Microphone Accessories: The Only Essentials You’ll Need!
Okay, so you purchased a great microphone for a couple hundred dollars and it’s on the way already. What’s next? How to set everything up? Well, let me guide you through which microphone accessories you will need to get.
The budget microphones usually don’t come with any accessories included. At best, you will receive a cheap windscreen. Therefore, you need to purchase a few things yourself.
When doing the research back in the days, I’ve come across tons of articles on which set up is the best and why THEIR set up is the best one. I am going to be real with you – there is no such thing as the best set up or the best microphone accessories.

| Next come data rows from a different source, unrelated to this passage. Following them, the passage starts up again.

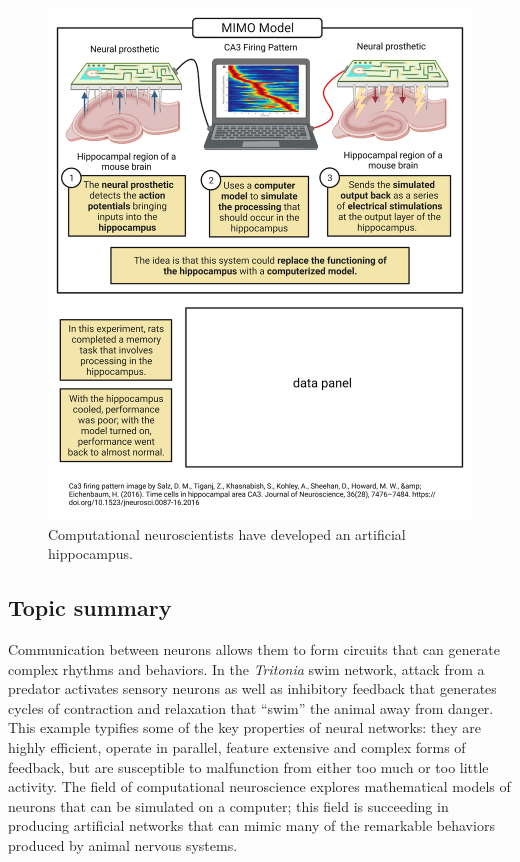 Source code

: \documentclass[
]{book}
\begin{document}
\begin{figure}

{\centering \includegraphics[width=0.9\linewidth]{images/ch02/02_09} 

}

\caption{Computational neuroscientists have developed an artificial hippocampus.}\label{fig:ch02-prosthetic}
\end{figure}

\hypertarget{topic-summary-1}{%
\subsection{Topic summary}\label{topic-summary-1}}

Communication between neurons allows them to form circuits that can generate complex rhythms and behaviors. In the \emph{Tritonia} swim network, attack from a predator activates sensory neurons as well as inhibitory feedback that generates cycles of contraction and relaxation that ``swim'' the animal away from danger. This example typifies some of the key properties of neural networks: they are highly efficient, operate in parallel, feature extensive and complex forms of feedback, but are susceptible to malfunction from either too much or too little activity. The field of computational neuroscience explores mathematical models of neurons that can be simulated on a computer; this field is succeeding in producing artificial networks that can mimic many of the remarkable behaviors produced by animal nervous systems.
\end{document}
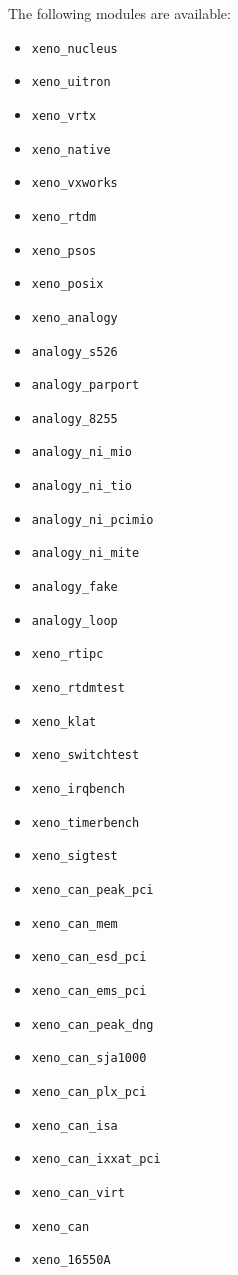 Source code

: \documentclass[11pt]{book}
\begin{document}
   The following modules are available:
   \begin{itemize}
      \item \texttt{xeno\_nucleus}
      \item \texttt{xeno\_uitron}
      \item \texttt{xeno\_vrtx}
      \item \texttt{xeno\_native}
      \item \texttt{xeno\_vxworks}
      \item \texttt{xeno\_rtdm}
      \item \texttt{xeno\_psos}
      \item \texttt{xeno\_posix}
      \item \texttt{xeno\_analogy}
      \item \texttt{analogy\_s526}
      \item \texttt{analogy\_parport}
      \item \texttt{analogy\_8255}
      \item \texttt{analogy\_ni\_mio}
      \item \texttt{analogy\_ni\_tio}
      \item \texttt{analogy\_ni\_pcimio}
      \item \texttt{analogy\_ni\_mite}
      \item \texttt{analogy\_fake}
      \item \texttt{analogy\_loop}
      \item \texttt{xeno\_rtipc}
      \item \texttt{xeno\_rtdmtest}
      \item \texttt{xeno\_klat}
      \item \texttt{xeno\_switchtest}
      \item \texttt{xeno\_irqbench}
      \item \texttt{xeno\_timerbench}
      \item \texttt{xeno\_sigtest}
      \item \texttt{xeno\_can\_peak\_pci}
      \item \texttt{xeno\_can\_mem}
      \item \texttt{xeno\_can\_esd\_pci}
      \item \texttt{xeno\_can\_ems\_pci}
      \item \texttt{xeno\_can\_peak\_dng}
      \item \texttt{xeno\_can\_sja1000}
      \item \texttt{xeno\_can\_plx\_pci}
      \item \texttt{xeno\_can\_isa}
      \item \texttt{xeno\_can\_ixxat\_pci}
      \item \texttt{xeno\_can\_virt}
      \item \texttt{xeno\_can}
      \item \texttt{xeno\_16550A}
   \end{itemize}
\end{document}
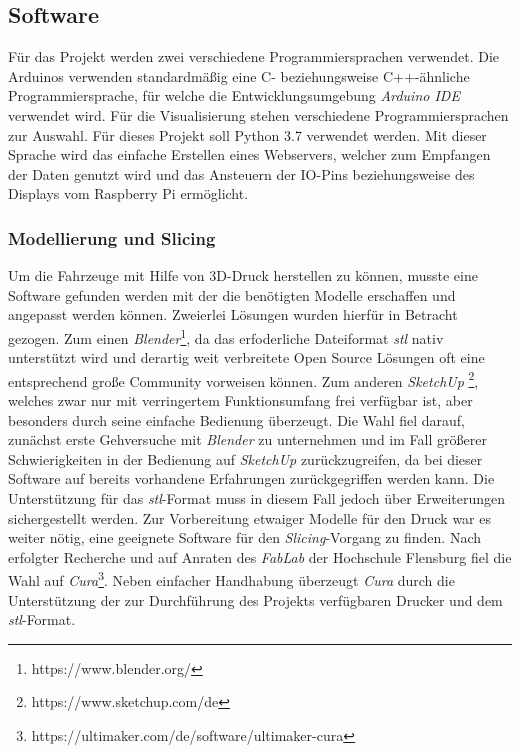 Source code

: \documentclass[.../Dokumentation.tex]{subfiles}
\begin{document}
\subsection{Software}\label{sec-components-software}
Für das Projekt werden zwei verschiedene Programmiersprachen verwendet. 
Die Arduinos verwenden standardmäßig eine C- beziehungsweise C++-ähnliche 
Programmiersprache, für welche die Entwicklungsumgebung 
\textit{Arduino IDE} verwendet wird. 
Für die Visualisierung stehen verschiedene Programmiersprachen zur Auswahl. 
Für dieses Projekt soll Python 3.7 verwendet werden. Mit dieser Sprache wird das einfache Erstellen eines Webservers, welcher zum Empfangen 
der Daten genutzt wird und das Ansteuern der IO-Pins beziehungsweise des 
Displays vom Raspberry Pi ermöglicht.

\subsubsection{Modellierung und Slicing}\label{sec-components-software-model}
Um die Fahrzeuge mit Hilfe von 3D-Druck herstellen zu können, musste eine 
Software gefunden werden mit der die benötigten Modelle erschaffen und angepasst 
werden können. Zweierlei Lösungen wurden hierfür in Betracht gezogen.
Zum einen \textit{Blender}\footnote{https://www.blender.org/},
da das erfoderliche Dateiformat 
\textit{stl} nativ unterstützt wird und derartig weit verbreitete Open 
Source Lösungen oft eine entsprechend große Community vorweisen können.
Zum anderen \textit{SketchUp} \footnote{https://www.sketchup.com/de},
welches zwar nur mit verringertem 
Funktionsumfang frei verfügbar ist, aber besonders durch seine einfache 
Bedienung überzeugt. Die Wahl fiel darauf, zunächst erste Gehversuche mit \textit{Blender} 
zu unternehmen und im Fall größerer Schwierigkeiten in der Bedienung auf 
\textit{SketchUp} zurückzugreifen, da bei dieser Software auf bereits 
vorhandene Erfahrungen zurückgegriffen werden kann. 
Die Unterstützung für das \textit{stl}-Format 
muss in diesem Fall jedoch über Erweiterungen sichergestellt werden. Zur Vorbereitung etwaiger Modelle für den Druck war es weiter nötig, 
eine geeignete Software für den \textit{Slicing}-Vorgang zu finden.
Nach erfolgter Recherche und auf Anraten des \textit{FabLab} der Hochschule 
Flensburg fiel die Wahl auf 
\textit{Cura}\footnote{https://ultimaker.com/de/software/ultimaker-cura}.
Neben einfacher Handhabung überzeugt \textit{Cura} durch die Unterstützung 
der zur Durchführung des Projekts verfügbaren Drucker und dem 
\textit{stl}-Format.
\end{document}
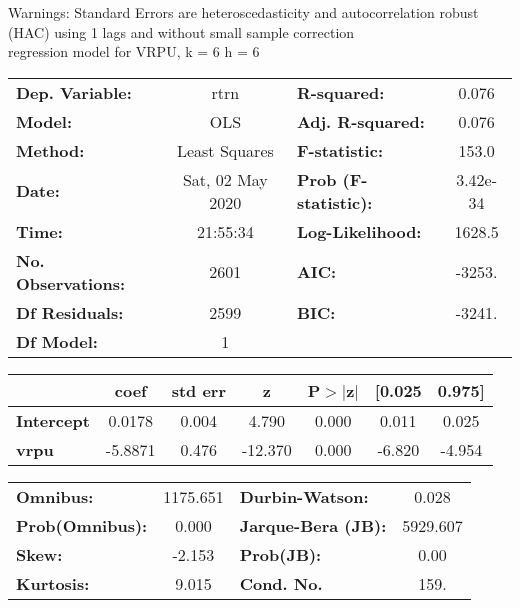 Warnings: \newline
 [1] Standard Errors are heteroscedasticity and autocorrelation robust (HAC) using 1 lags and without small sample correction\\ 

regression model for VRPU, k = 6 h = 6\begin{center}
\begin{tabular}{lclc}
\toprule
\textbf{Dep. Variable:}    &       rtrn       & \textbf{  R-squared:         } &     0.076   \\
\textbf{Model:}            &       OLS        & \textbf{  Adj. R-squared:    } &     0.076   \\
\textbf{Method:}           &  Least Squares   & \textbf{  F-statistic:       } &     153.0   \\
\textbf{Date:}             & Sat, 02 May 2020 & \textbf{  Prob (F-statistic):} &  3.42e-34   \\
\textbf{Time:}             &     21:55:34     & \textbf{  Log-Likelihood:    } &    1628.5   \\
\textbf{No. Observations:} &        2601      & \textbf{  AIC:               } &    -3253.   \\
\textbf{Df Residuals:}     &        2599      & \textbf{  BIC:               } &    -3241.   \\
\textbf{Df Model:}         &           1      & \textbf{                     } &             \\
\bottomrule
\end{tabular}
\begin{tabular}{lcccccc}
                   & \textbf{coef} & \textbf{std err} & \textbf{z} & \textbf{P$> |$z$|$} & \textbf{[0.025} & \textbf{0.975]}  \\
\midrule
\textbf{Intercept} &       0.0178  &        0.004     &     4.790  &         0.000        &        0.011    &        0.025     \\
\textbf{vrpu}      &      -5.8871  &        0.476     &   -12.370  &         0.000        &       -6.820    &       -4.954     \\
\bottomrule
\end{tabular}
\begin{tabular}{lclc}
\textbf{Omnibus:}       & 1175.651 & \textbf{  Durbin-Watson:     } &    0.028  \\
\textbf{Prob(Omnibus):} &   0.000  & \textbf{  Jarque-Bera (JB):  } & 5929.607  \\
\textbf{Skew:}          &  -2.153  & \textbf{  Prob(JB):          } &     0.00  \\
\textbf{Kurtosis:}      &   9.015  & \textbf{  Cond. No.          } &     159.  \\
\bottomrule
\end{tabular}
\end{center}

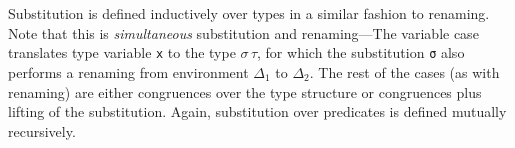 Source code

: \documentclass[authoryear, acmsmall, screen, review, nonacm]{acmart}
\begin{document}
\begin{code}%
\>[0]\AgdaSpace{}%
\AgdaSymbol{:}%
\>[10]\AgdaSpace{}%
\AgdaSpace{}%
\AgdaSpace{}%
\AgdaSpace{}%
\AgdaSymbol{(}\AgdaSpace{}%
\AgdaOperator{\AgdaInductiveConstructor{,,}}\AgdaSpace{}%
\AgdaSymbol{)}\AgdaSpace{}%
\AgdaSymbol{(}\AgdaSpace{}%
\AgdaOperator{\AgdaInductiveConstructor{,,}}\AgdaSpace{}%
\AgdaSymbol{)}\<%
\\
\>[0]\AgdaSpace{}%
\AgdaSpace{}%
\AgdaSpace{}%
\AgdaSymbol{=}\AgdaSpace{}%
\AgdaSpace{}%
\<%
\\
\>[0]\AgdaSpace{}%
\AgdaSpace{}%
\AgdaSymbol{(}\AgdaSpace{}%
\AgdaSymbol{)}\AgdaSpace{}%
\AgdaSymbol{=}\AgdaSpace{}%
\AgdaSpace{}%
\AgdaSymbol{(}\AgdaSpace{}%
\AgdaSymbol{)}\<%
\end{code}

Substitution is defined inductively over types in a similar fashion to renaming. Note that this is
\emph{simultaneous} substitution and renaming---The variable case translates type variable \verb!x! to the type $\sigma \, \tau$, for which the substitution \verb!σ! also performs a renaming from environment $\Delta_1$ to $\Delta_2$. The rest of the cases (as with renaming) are either congruences over the type structure or congruences plus lifting of the substitution. Again, substitution over predicates is defined mutually recursively.
\end{document}
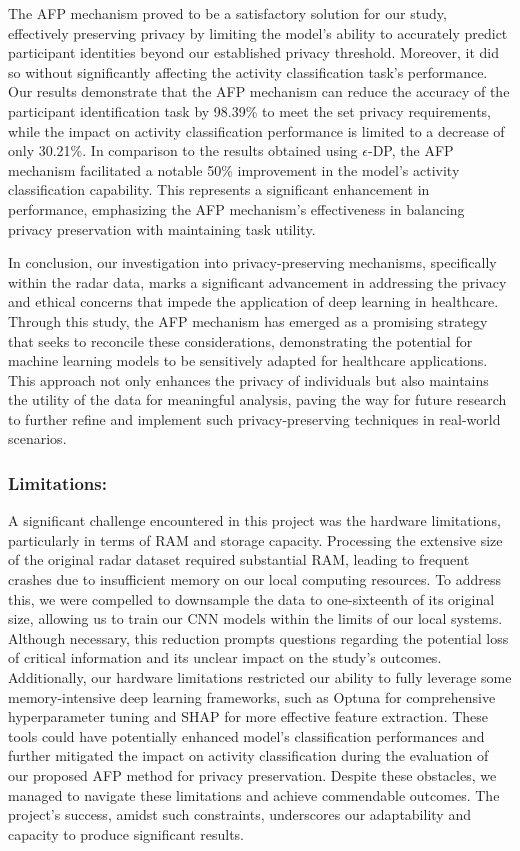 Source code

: \documentclass{l4proj}
\begin{document}
The AFP mechanism proved to be a satisfactory solution for our study, effectively preserving privacy by limiting the model's ability to accurately predict participant identities beyond our established privacy threshold. Moreover, it did so without significantly affecting the activity classification task's performance. Our results demonstrate that the AFP mechanism can reduce the accuracy of the participant identification task by 98.39\% to meet the set privacy requirements, while the impact on activity classification performance is limited to a decrease of only 30.21\%. In comparison to the results obtained using $\epsilon$-DP, the AFP mechanism facilitated a notable 50\% improvement in the model's activity classification capability. This represents a significant enhancement in performance, emphasizing the AFP mechanism's effectiveness in balancing privacy preservation with maintaining task utility.

In conclusion, our investigation into privacy-preserving mechanisms, specifically within the radar data, marks a significant advancement in addressing the privacy and ethical concerns that impede the application of deep learning in healthcare. Through this study, the AFP mechanism has emerged as a promising strategy that seeks to reconcile these considerations, demonstrating the potential for machine learning models to be sensitively adapted for healthcare applications. This approach not only enhances the privacy of individuals but also maintains the utility of the data for meaningful analysis, paving the way for future research to further refine and implement such privacy-preserving techniques in real-world scenarios.

\subsubsection{Limitations:}
A significant challenge encountered in this project was the hardware limitations, particularly in terms of RAM and storage capacity. Processing the extensive size of the original radar dataset required substantial RAM, leading to frequent crashes due to insufficient memory on our local computing resources. To address this, we were compelled to downsample the data to one-sixteenth of its original size, allowing us to train our CNN models within the limits of our local systems. Although necessary, this reduction prompts questions regarding the potential loss of critical information and its unclear impact on the study's outcomes. Additionally, our hardware limitations restricted our ability to fully leverage some memory-intensive deep learning frameworks, such as Optuna for comprehensive hyperparameter tuning and SHAP for more effective feature extraction. These tools could have potentially enhanced model's classification performances and further mitigated the impact on activity classification during the evaluation of our proposed AFP method for privacy preservation. Despite these obstacles, we managed to navigate these limitations and achieve commendable outcomes. The project's success, amidst such constraints, underscores our adaptability and capacity to produce significant results.
\end{document}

I mean there are certain rules of how the sound waves move and which surfaces they bounce off the most. However, this is not something to be worried about at the beginning of your journey.
Maybe after a year or so you can professionally soundproof your room and add some cool things to your set up. For now, let’s keep it simple. Let’s go!
Microphone Accessories: The Only Essential You’ll Need!
1) Which Mic Stand Do I Need?
There are so many out there, it’s hard to decide, I feel you. There is also no point to google “the best mic stand” because (spoiler alert) the best also cost you a fortune.
I see people complaining that their stand is not heavy-duty enough, or that some of the treads wore off after a year.
I do have a strong opinion on this. Especially in the lower price range we are looking at, you can’t get a top quality mic stand for $20 and expect it to perform the same as a $200-$500 stand. It just doesn’t make any sense.
If you mic is very heavy, look into a heavier stand, but honestly, most affordable studio mics are good to be mounted on a simple light duty mic stand.
Also, there are many different kinds, such as tripods, arm stands, round base, overhead stands etc. They all have different purposes and are for different studio environments.
You have to decide on what you need and then go from there.
My personal pick is Samson MK-10 Microphone Boom Stand.
2) What’s a Shock Mount? Do I Need One?
Look, most microphone stands don’t come with shock mount, especially the cheaper ones. Some microphones will have a shock mount included in the package, but most won’t.
So double-check the description of the microphone you ordered. If there is no mention of a shock mount, I can almost guarantee you it’s not there.
If you do have one, go ahead to the next section.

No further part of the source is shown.